Task prompt - Retype every line from the start of the data down to and including the line with "document related databases*". Skip the pictures.

(Pictures paired with source code)
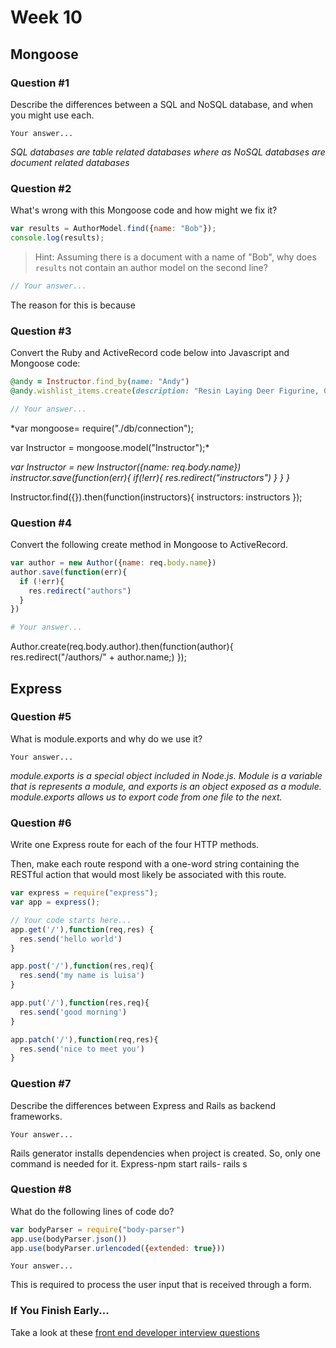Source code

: # Week 10

## Mongoose

### Question #1

Describe the differences between a SQL and NoSQL database, and when you might use each.

```text
Your answer...
```
*SQL databases are table related databases where as NoSQL databases are document related databases*


### Question #2

What's wrong with this Mongoose code and how might we fix it?

```js
var results = AuthorModel.find({name: "Bob"});
console.log(results);
```

> Hint: Assuming there is a document with a name of "Bob", why does `results` not contain an author model on the second line?

```js
// Your answer...
```
The reason for this is because

### Question #3

Convert the Ruby and ActiveRecord code below into Javascript and Mongoose code:

```rb
@andy = Instructor.find_by(name: "Andy")
@andy.wishlist_items.create(description: "Resin Laying Deer Figurine, Gold")
```

```js
// Your answer...
```
*var mongoose= require("./db/connection");

var Instructor = mongoose.model("Instructor");*


  *var Instructor = new Instructor({name: req.body.name})
    instructor.save(function(err){
      if(!err){
        res.redirect("instructors")
      }
    }
  }*




  Instructor.find({}).then(function(instructors){
      instructors: instructors
    });

### Question #4

Convert the following create method in Mongoose to ActiveRecord.

```js
var author = new Author({name: req.body.name})
author.save(function(err){
  if (!err){
    res.redirect("authors")
  }
})
```

```rb
# Your answer...
```
Author.create(req.body.author).then(function(author){
  res.redirect("/authors/" + author.name;)
});


## Express

### Question #5

What is module.exports and why do we use it?

```text
Your answer...
```
*module.exports is a special object included in Node.js. Module is a variable that is represents a module, and exports is an object exposed as a module. module.exports allows us to export code from one file to the next.*

### Question #6

Write one Express route for each of the four HTTP methods.

Then, make each route respond with a one-word string containing the RESTful action that would most likely be associated with this route.

```js
var express = require("express");
var app = express();

// Your code starts here...
app.get('/'),function(req,res) {
  res.send('hello world')
}

app.post('/'),function(res,req){
  res.send('my name is luisa')
}

app.put('/'),function(res,req){
  res.send('good morning')
}

app.patch('/'),function(req,res){
  res.send('nice to meet you')
}
```

### Question #7

Describe the differences between Express and Rails as backend frameworks.

```text
Your answer...
```

Rails generator installs dependencies when project is created. So, only one command is needed for it.
Express-npm start
rails- rails s

### Question #8

What do the following lines of code do?

```js
var bodyParser = require("body-parser")
app.use(bodyParser.json())
app.use(bodyParser.urlencoded({extended: true}))
```

```text
Your answer...
```
This is required to process the user input that is received through a form.

### If You Finish Early...

Take a look at these [front end developer interview questions](https://github.com/h5bp/Front-end-Developer-Interview-Questions/blob/master/README.md)
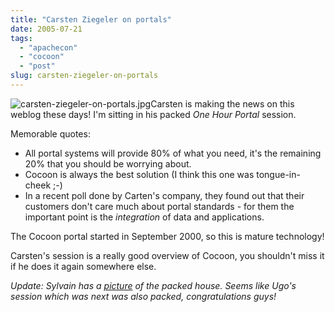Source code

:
 ```yaml
---
title: "Carsten Ziegeler on portals"
date: 2005-07-21
tags: 
  - "apachecon"
  - "cocoon"
  - "post"
slug: carsten-ziegeler-on-portals
---
```


![carsten-ziegeler-on-portals.jpg](/assets/images/movable-type-blog-archives/carsten-ziegeler-on-portals.jpg)Carsten is making the news on this weblog these days! I'm sitting in his packed _One Hour Portal_ session.

Memorable quotes:

- All portal systems will provide 80% of what you need, it's the remaining 20% that you should be worrying about.
- Cocoon is always the best solution (I think this one was tongue-in-cheek ;-)
- In a recent poll done by Carten's company, they found out that their customers don't care much about portal standards - for them the important point is the _integration_ of data and applications.

The Cocoon portal started in September 2000, so this is mature technology!

Carsten's session is a really good overview of Cocoon, you shouldn't miss it if he does it again somewhere else.

_Update: Sylvain has a [picture](http://www.flickr.com/photos/66426592@N00/27521532/) of the packed house. Seems like Ugo's session which was next was also packed, congratulations guys!_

Final answer -
Source code

: # Week 10

## Mongoose

### Question #1

Describe the differences between a SQL and NoSQL database, and when you might use each.

```text
Your answer...
```
*SQL databases are table related databases where as NoSQL databases are document related databases*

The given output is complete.